(Dataset entries)
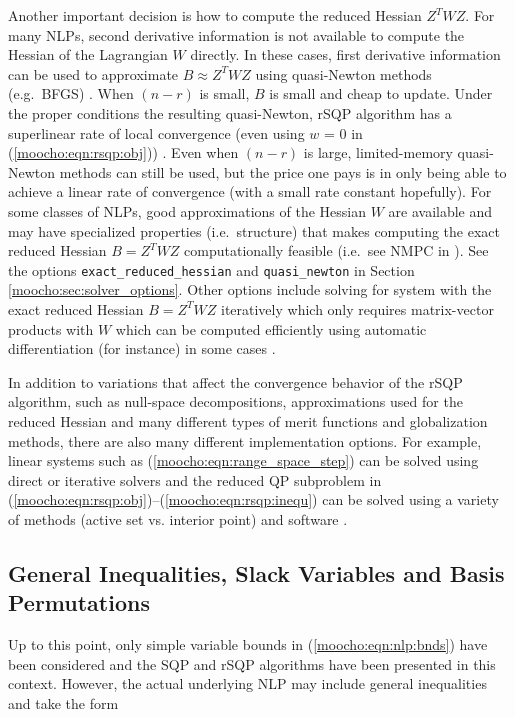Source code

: \documentclass[pdf,ps2pdf,11pt]{SANDreport}
\begin{document}
{Another important decision is how to compute the reduced Hessian $Z^T
W Z$.  For many NLPs, second derivative information is not available
to compute the Hessian of the Lagrangian $W$ directly.  In these
cases, first derivative information can be used to approximate $B
\approx Z^T W Z$ using quasi-Newton methods (e.g.~BFGS)
\cite{ref:nocedal_overton_1985}.  When $(n-r)$ is small, $B$ is small
and cheap to update.  Under the proper conditions the resulting
quasi-Newton, rSQP algorithm has a superlinear rate of local
convergence (even using $w$ = 0 in (\ref{moocho:eqn:rsqp:obj}))
\cite{ref:biegler_et_al_1995}.  Even when $(n-r)$ is large,
limited-memory quasi-Newton methods can still be used, but the price
one pays is in only being able to achieve a linear rate of convergence
(with a small rate constant hopefully).  For some classes of NLPs,
good approximations of the Hessian $W$ are available and may have
specialized properties (i.e.~structure) that makes computing the exact
reduced Hessian $B = Z^T W Z$ computationally feasible (i.e.~see NMPC
in \cite{RABartlett_2001}).  See the options
\texttt{exact\_reduced\_hessian} and \texttt{quasi\_newton} in Section
\ref{moocho:sec:solver_options}.  Other options include solving for
system with the exact reduced Hessian $B = Z^T W Z$ iteratively which
only requires matrix-vector products with $W$ which can be computed
efficiently using automatic differentiation (for instance) in some
cases \cite{ref:adolc_1996}.

In addition to variations that affect the convergence behavior of the
rSQP algorithm, such as null-space decompositions, approximations used
for the reduced Hessian and many different types of merit functions
and globalization methods, there are also many different
implementation options.  For example, linear systems such as
(\ref{moocho:eqn:range_space_step}) can be solved using direct or
iterative solvers and the reduced QP subproblem in
(\ref{moocho:eqn:rsqp:obj})--(\ref{moocho:eqn:rsqp:inequ}) can be
solved using a variety of methods (active set vs. interior point) and
software \cite{ref:schmid_qpkwik_1994}.

%
\subsection{General Inequalities, Slack Variables and Basis Permutations}
\label{moocho:sec:nlp_with_slacks}
%

Up to this point, only simple variable bounds in
(\ref{moocho:eqn:nlp:bnds}) have been considered and the SQP and rSQP
algorithms have been presented in this context.  However, the actual
underlying NLP may include general inequalities and take the form

}
\end{document}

Task statement | Make a verbatim copy of all the entries and strip out the pictures.

Answer space |
Source code

: \documentclass[pdf,ps2pdf,11pt]{SANDreport}
\begin{document}
{Another important decision is how to compute the reduced Hessian $Z^T
W Z$.  For many NLPs, second derivative information is not available
to compute the Hessian of the Lagrangian $W$ directly.  In these
cases, first derivative information can be used to approximate $B
\approx Z^T W Z$ using quasi-Newton methods (e.g.~BFGS)
\cite{ref:nocedal_overton_1985}.  When $(n-r)$ is small, $B$ is small
and cheap to update.  Under the proper conditions the resulting
quasi-Newton, rSQP algorithm has a superlinear rate of local
convergence (even using $w$ = 0 in (\ref{moocho:eqn:rsqp:obj}))
\cite{ref:biegler_et_al_1995}.  Even when $(n-r)$ is large,
limited-memory quasi-Newton methods can still be used, but the price
one pays is in only being able to achieve a linear rate of convergence
(with a small rate constant hopefully).  For some classes of NLPs,
good approximations of the Hessian $W$ are available and may have
specialized properties (i.e.~structure) that makes computing the exact
reduced Hessian $B = Z^T W Z$ computationally feasible (i.e.~see NMPC
in \cite{RABartlett_2001}).  See the options
\texttt{exact\_reduced\_hessian} and \texttt{quasi\_newton} in Section
\ref{moocho:sec:solver_options}.  Other options include solving for
system with the exact reduced Hessian $B = Z^T W Z$ iteratively which
only requires matrix-vector products with $W$ which can be computed
efficiently using automatic differentiation (for instance) in some
cases \cite{ref:adolc_1996}.

In addition to variations that affect the convergence behavior of the
rSQP algorithm, such as null-space decompositions, approximations used
for the reduced Hessian and many different types of merit functions
and globalization methods, there are also many different
implementation options.  For example, linear systems such as
(\ref{moocho:eqn:range_space_step}) can be solved using direct or
iterative solvers and the reduced QP subproblem in
(\ref{moocho:eqn:rsqp:obj})--(\ref{moocho:eqn:rsqp:inequ}) can be
solved using a variety of methods (active set vs. interior point) and
software \cite{ref:schmid_qpkwik_1994}.

%
\subsection{General Inequalities, Slack Variables and Basis Permutations}
\label{moocho:sec:nlp_with_slacks}
%

Up to this point, only simple variable bounds in
(\ref{moocho:eqn:nlp:bnds}) have been considered and the SQP and rSQP
algorithms have been presented in this context.  However, the actual
underlying NLP may include general inequalities and take the form

}
\end{document}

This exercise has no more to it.